Design and expression of chimerical constructs. A, a diagram of the structural features and membrane topography of the chimerical constructs employed in this work. Letters and colors in the diagrams identify protein sequences from latrophilin 1 (L, red), α-neurexin (N, dark blue), or EMR2 (E, gray) (see also text). Split oval, cleaved GPS domain, whose C-terminal portion (seven amino acids, 7AA) can be from latrophilin (red) or EMR2 (gray, subscript e). Open diamond, V5 epitope; two circles, double-Myc epitopes. B, amino acid structures of the fusion proteins near the cleavage site.

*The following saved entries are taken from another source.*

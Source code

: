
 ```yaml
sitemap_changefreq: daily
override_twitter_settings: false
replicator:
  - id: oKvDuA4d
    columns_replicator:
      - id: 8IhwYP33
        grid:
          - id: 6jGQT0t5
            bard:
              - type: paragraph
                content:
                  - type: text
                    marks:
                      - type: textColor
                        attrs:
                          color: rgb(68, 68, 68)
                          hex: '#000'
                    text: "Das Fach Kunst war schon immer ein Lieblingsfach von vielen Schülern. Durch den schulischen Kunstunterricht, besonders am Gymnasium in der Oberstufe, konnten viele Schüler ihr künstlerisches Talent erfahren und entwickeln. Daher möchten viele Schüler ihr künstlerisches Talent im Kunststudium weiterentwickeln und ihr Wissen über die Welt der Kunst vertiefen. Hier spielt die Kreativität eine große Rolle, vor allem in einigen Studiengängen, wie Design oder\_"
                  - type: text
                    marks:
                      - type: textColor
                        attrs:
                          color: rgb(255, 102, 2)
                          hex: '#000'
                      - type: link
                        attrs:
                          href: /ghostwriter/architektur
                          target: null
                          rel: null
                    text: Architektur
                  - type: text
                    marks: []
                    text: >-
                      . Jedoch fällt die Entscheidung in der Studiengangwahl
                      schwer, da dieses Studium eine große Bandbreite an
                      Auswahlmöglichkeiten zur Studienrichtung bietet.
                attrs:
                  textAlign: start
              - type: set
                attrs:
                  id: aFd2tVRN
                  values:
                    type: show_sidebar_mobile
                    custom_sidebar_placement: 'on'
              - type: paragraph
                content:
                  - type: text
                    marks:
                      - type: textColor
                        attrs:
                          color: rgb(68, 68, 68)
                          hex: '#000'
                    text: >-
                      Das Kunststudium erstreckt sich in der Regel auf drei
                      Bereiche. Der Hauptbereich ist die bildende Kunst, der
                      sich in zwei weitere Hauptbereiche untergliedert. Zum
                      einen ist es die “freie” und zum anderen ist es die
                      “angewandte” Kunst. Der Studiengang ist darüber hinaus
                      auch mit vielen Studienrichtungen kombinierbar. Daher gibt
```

Dashes have been introduced for better alignment of the transmembrane domains (TMR1). C, Western blotting (WB) of NB2a cells stably expressing the fusion proteins as shown above. Antibodies used are specified on the right-hand side of the panel and described under “Materials and Methods.” Cells were produced and selected, grown in serum-free medium for 48 h, harvested, and extracted with Triton X-100 (see “Materials and Methods”). Extracts were separated in four equally loaded 6-12% SDS-polyacrylamide gels, transferred onto a polyvinylidene difluoride membrane, and the resulting blots were stained with antibodies indicated on the far right. The positions and molecular masses of protein markers are shown on the left. The identities of the fragments are explained on the right. Dotted line, cleavage position, separating the NTFs (left) and CTFs (right). Asterisk, a protein band stained nonspecifically with RL1. D, specific binding of LTX by NB2a cells stably expressing individual or co-transfected constructs (as specified below). Cells, prepared as in C, were incubated with 1 nm ¹²⁵I-LTX and washed by centrifugation, and bound radioactivity was determined in a γ-counter. Nonspecific binding was measured in the presence of 100 nm LTX (Cells+LTX) and subtracted from the total binding values.